So I was in the store, looking at this copy of the Rollerball soundtrack, priced at $5, it was pouring rain, and for some reason I didn’t want to get it. I really should have; granted, I was a little low on cash, but I’d set aside some folding money for the trip. I was either going to get this record, or later, get drinks in the lounge on the roof of the hotel, which looked creepy and isolated.
I said to Scott, “I want to buy this record, but I also want to have drinks in the hotel lounge because it will be like the Shining.”
“There’s some beer in our dad’s room,” he said.
“Stealing beer from dad is not like the Shining AT ALL,” I said.
“Dude, get the Rollerball soundtrack. That movie is awesome.”
I should mention that my brother gave me all sorts of music on tape as a kid, lots of mixes or just tapes of Beatles albums.

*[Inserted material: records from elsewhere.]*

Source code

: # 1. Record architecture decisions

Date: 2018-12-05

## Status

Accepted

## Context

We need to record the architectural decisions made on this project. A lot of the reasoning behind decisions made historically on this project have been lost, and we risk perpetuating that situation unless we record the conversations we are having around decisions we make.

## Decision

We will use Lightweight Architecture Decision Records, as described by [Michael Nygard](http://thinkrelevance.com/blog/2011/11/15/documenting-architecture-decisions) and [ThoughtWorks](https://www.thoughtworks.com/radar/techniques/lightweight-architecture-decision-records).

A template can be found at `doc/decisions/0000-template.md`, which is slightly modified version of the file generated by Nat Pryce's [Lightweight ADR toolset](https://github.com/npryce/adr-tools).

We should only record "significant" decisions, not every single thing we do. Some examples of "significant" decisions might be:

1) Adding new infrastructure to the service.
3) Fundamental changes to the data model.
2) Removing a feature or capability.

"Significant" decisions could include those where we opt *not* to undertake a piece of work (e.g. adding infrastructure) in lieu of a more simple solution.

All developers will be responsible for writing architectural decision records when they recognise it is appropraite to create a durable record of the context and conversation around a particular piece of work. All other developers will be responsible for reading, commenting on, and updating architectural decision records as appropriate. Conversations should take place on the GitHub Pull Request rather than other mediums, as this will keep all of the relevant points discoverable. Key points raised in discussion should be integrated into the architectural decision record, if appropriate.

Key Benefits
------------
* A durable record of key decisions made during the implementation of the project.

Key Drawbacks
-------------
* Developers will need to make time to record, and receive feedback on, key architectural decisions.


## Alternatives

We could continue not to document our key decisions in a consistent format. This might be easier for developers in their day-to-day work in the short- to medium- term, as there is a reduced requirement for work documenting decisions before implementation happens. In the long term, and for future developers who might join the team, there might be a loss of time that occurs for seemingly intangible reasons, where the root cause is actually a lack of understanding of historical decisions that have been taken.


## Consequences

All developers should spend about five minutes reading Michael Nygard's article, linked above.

His beat-to-shit copy of the Rollin Stones’ Get Your Ya-Yas Out was one of my favorite tapes when I was a little kid; it played too slow and was muddy and stretchy and distorted, like it was coming from a reversed magnetic death planet far off in the cosmos. I was disappointed when I heard how the record was supposed to sound. My brother once built me a bicycle from spare parts (he’s amazing at building and fixing bikes), when I could barely walk I watched him make a giant rabbit out of snow. He trained his dog to fetch anything. He can basically conjure wonder out of random materials; I took a very different path in life, where I am always hunched over paragraphs of text both at work and at home, worrying about copyediting and proofreading, making sure that paragraphs are kerned correctly, poring over typesetting specs, and in general just destroying my vision. I think about fonts. There was a time, though, when I was a little kid, watching a wobbly video of Rollerball in my parents’ living room, and thinking about how the future was doomed. It was just going to be ominous electronic music and people in spiked gloves smashing each other in the face, or something. My future was definitely doomed. I was always sure of this.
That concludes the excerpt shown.